Araştırmadan öne çıkan başlıklar şöyle:

En yüksek PM 2.5 konsantrasyonuna maruz kalan beş ülkeden dördü Güney Asya’da yer alıyor. Kirliliğin DSÖ rehberini karşılayacak şekilde azaltılması durumunda Hindistan, Bangladeş, Nepal ve Pakistan’da ortalama yaşam süresi 5,6 yıl uzayabilir.

Beşinci ülke olan Singapur’da ise böylesi bir değişikliğin olması durumunda ülke sakinlerinin ortalama yaşam süresi 3,8 yıl daha artabilir.

Güneydoğu Asya’daki Bangkok, Ho Chi Minh ve Jakarta gibi yoğun nüfuslu şehirlerin DSÖ yönergelerini karşılaması halinde ortalama ömür süresi 2 ila 5 yıl artabilir.

Rapora göre, Orta ve Batı Afrika’da ise partikül kirliliğinin yaşam süresi üzerindeki etkileri HIV/AIDS ve sıtma gibi tehditlerin etkileriyle eşit. Örneğin Nijerya’nın Nijer Deltası sakinlerinin önlem almamaları halinde yaşam süreleri yaklaşık 6 yıl azalacak.

Yine 611 milyon Latin Amerika sakininin yarısından fazlası, DSÖ rehberini aşan PM 2.5 seviyelerine maruz kalıyor.
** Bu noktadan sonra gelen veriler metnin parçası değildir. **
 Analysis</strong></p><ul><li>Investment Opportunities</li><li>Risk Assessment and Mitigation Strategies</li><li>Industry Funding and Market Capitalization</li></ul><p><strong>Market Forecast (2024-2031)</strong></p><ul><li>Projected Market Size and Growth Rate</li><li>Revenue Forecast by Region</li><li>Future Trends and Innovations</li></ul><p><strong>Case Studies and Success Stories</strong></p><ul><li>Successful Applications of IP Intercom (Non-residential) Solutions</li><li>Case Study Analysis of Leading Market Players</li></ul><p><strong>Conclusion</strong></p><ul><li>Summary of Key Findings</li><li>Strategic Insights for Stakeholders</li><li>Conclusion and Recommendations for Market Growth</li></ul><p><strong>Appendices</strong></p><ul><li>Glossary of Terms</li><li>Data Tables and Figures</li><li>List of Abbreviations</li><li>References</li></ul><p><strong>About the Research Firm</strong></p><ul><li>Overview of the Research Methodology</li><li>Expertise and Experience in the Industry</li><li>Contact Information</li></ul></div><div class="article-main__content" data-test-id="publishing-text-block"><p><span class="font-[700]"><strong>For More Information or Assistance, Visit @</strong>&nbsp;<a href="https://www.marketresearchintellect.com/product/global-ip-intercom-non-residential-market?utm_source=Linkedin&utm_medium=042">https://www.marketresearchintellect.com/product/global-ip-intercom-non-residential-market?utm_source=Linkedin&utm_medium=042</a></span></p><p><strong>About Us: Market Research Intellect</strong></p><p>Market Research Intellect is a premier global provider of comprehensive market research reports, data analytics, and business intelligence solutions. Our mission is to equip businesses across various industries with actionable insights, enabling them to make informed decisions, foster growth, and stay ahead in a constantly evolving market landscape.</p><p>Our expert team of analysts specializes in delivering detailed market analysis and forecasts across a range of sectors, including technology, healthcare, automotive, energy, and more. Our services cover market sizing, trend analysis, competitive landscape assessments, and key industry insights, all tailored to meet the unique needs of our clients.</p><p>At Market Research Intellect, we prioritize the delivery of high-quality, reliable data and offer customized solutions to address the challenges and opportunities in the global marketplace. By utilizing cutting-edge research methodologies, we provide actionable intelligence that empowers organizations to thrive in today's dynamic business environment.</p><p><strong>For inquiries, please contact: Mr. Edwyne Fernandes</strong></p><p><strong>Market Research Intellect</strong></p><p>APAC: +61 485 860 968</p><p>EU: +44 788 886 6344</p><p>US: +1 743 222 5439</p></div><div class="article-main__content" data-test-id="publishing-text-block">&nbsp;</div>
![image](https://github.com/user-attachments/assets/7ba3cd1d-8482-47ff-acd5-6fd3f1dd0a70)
Belirli metropollerde çoğunlukla araç emisyonlarından kaynaklanan hava kirliliğinin azaltılması halinde ortalama yaşam süresinde Lima’da 4,7 yıl, Bogota’da 1,8 ve Medellin’de 2,2 gibi önemli artışlar görülebilir.

Dünyada hava kirliliği

DSÖ’ye göre, metreküp başına 25 mikrogram partikül madde, hava kirliliğinde en üst sınır kabul edilirken, buna PM 2.5 sınırı deniyor. 100’ün üzerinde kaydedilen oranlar sağlığa zararlı, 250’nin üzerindeki ölçümün ise alarm seviyesi olduğu belirtiliyor.

Dünya nüfusunun yüzde 91’i hava kalitesinin DSÖ’nün belirlediği sınırların üzerindeki yerlerde yaşıyor. DSÖ, her yıl dünya genelinde dış ortam hava kirliliği nedeniyle 4,2 milyon ölüm yaşandığını söylüyor. 3,8 milyon ölüm, evlerde kullanılan ve kirli yakıtlarla çalışan ocaklara maruz kalmasından kaynaklanıyor.

Dünyadaki 15 yaşın altındaki çocukların ise yüzde 93’ü kirli hava soluyor ve hava kirliliğine sebep olan kirleticilerin, bir annenin plasentasını geçerek rahimdeki fetüslere kadar ulaşabileceğini ortaya koyan araştırmalar bulunuyor.

Günümüzde dünya nüfusunun yarısının sağlıkla ilgili tehditleri değerlendirmek üzere gerekli olan verilere erişimi bulunmuyor. Bunun yanı sıra, hava kalitesinin yasalar uyarınca belirlenmiş seviyelerin altında tutulmasına dair mevzuata sahip ülkeler dahi sürekli olarak bu sınırları ihlal ediyor.